Successful prosecution for failure to notify

In late December 2016 in Queensland, a small horse facility was convicted of a failure to notify ‘immediately’ the regulator of a ‘notifiable incident’ – it took 2 weeks to notify. No penalty was imposed. However, the decision is another example of regulator’s seeking to utilise the full breadth of WHS legislation in harmonised jurisdictions.

Guidance material on board reporting

SafeWork Australia has released the ‘Measuring and Reporting on Work Health and Safety’ Report. 'This is the Regulator’s first published guidance on what they see as best practice for meeting officers due diligence duties'.

The latest comparison of work health and safety and workers’ compensation schemes in Australia and New Zealand was also published by Safe Work Australia. The data shows that 275 enforcement proceedings in 2014/15 resulted in fines totalling $15.6 million, an increase of 56% on the previous year in Australia. New Zealand recorded a 31% increase in the total value of fines compared with 2013-14. The number of EUs remained constant at 23 for the year compared to 24 the previous year. There were increases across most jurisdictions of both the number of proceedings and the number of those which resulted in a conviction, order or agreement.

Possible WA amendments

The new government in WA has signalled change (or at least progression in the reform) to its WHS legislation. The Labor government supports nationally consistent legislation, but has mooted significantly increased penalties, new industrial manslaughter laws and the introduction of a 48 hour working week! Watch this space!
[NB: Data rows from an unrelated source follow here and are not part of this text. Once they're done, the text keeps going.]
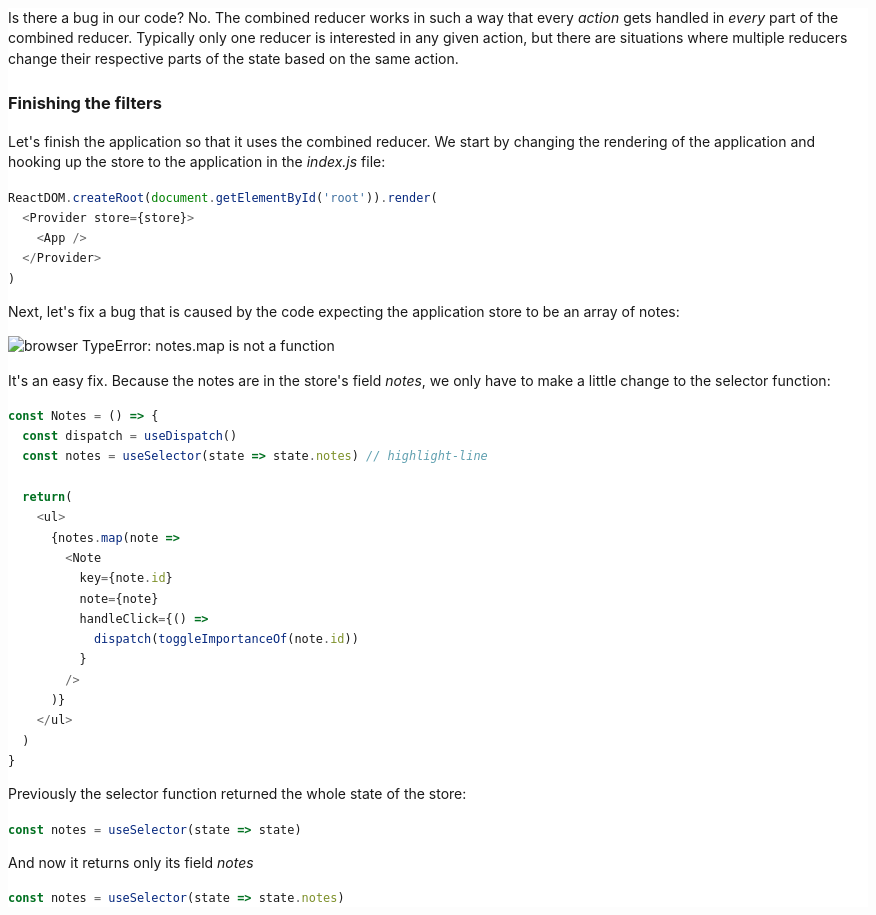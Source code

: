 Is there a bug in our code? No. The combined reducer works in such a way that every <i>action</i> gets handled in <i>every</i> part of the combined reducer. Typically only one reducer is interested in any given action, but there are situations where multiple reducers change their respective parts of the state based on the same action.

### Finishing the filters

Let's finish the application so that it uses the combined reducer. We start by changing the rendering of the application and hooking up the store to the application in the <i>index.js</i> file:

```js
ReactDOM.createRoot(document.getElementById('root')).render(
  <Provider store={store}>
    <App />
  </Provider>
)
```

Next, let's fix a bug that is caused by the code expecting the application store to be an array of notes:

![browser TypeError: notes.map is not a function](../../images/6/7ea.png)

It's an easy fix. Because the notes are in the store's field <i>notes</i>, we only have to make a little change to the selector function:

```js
const Notes = () => {
  const dispatch = useDispatch()
  const notes = useSelector(state => state.notes) // highlight-line

  return(
    <ul>
      {notes.map(note =>
        <Note
          key={note.id}
          note={note}
          handleClick={() => 
            dispatch(toggleImportanceOf(note.id))
          }
        />
      )}
    </ul>
  )
}
```

Previously the selector function returned the whole state of the store:

```js
const notes = useSelector(state => state)
```

And now it returns only its field <i>notes</i>

```js
const notes = useSelector(state => state.notes)
```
5.  Three Questions With… Harold Downes

Each quarter we will interview someone within Herbert Smith Freehills, one of our clients, the regulator or an expert about their views on health and safety. To start the ball rolling, we’ll put Harold Downes, our fearless Asia Pacific Health and Safety leader, on the spot…

Q1 Why health and safety law?

It allows me to work in an area where the work I do aligns or supports the value/mission/credo statement of my clients, namely to keep their people healthy and safe. All of them want to do the best they can in this space and it excites me to be able to help.

Q2 What’s your top tip for health and safety this quarter?

Post incident management is stressful. A very recent experience has shown me how a D&O insurer added to this stress. Clarifying how claims will be dealt with by your statutory liability insurer should be part of incident response planning. Talk to us about how to make this reduce not add to the stress.

Q3 What would you like to see changed in the health and safety space?

My three wishes (ok dreams) in no particular order:

  1. A truly harmonised set of WHS and workers compensation laws (can someone get the Commonwealth to exercise its corporations power and just take it over please?);
  2. A regulator issuing a prohibition notice against a union organising a picket line without a risk assessment or traffic management plan; and
  3. The development of a truly reliable fitness for work tool and that being adopted across all work sites in Australia.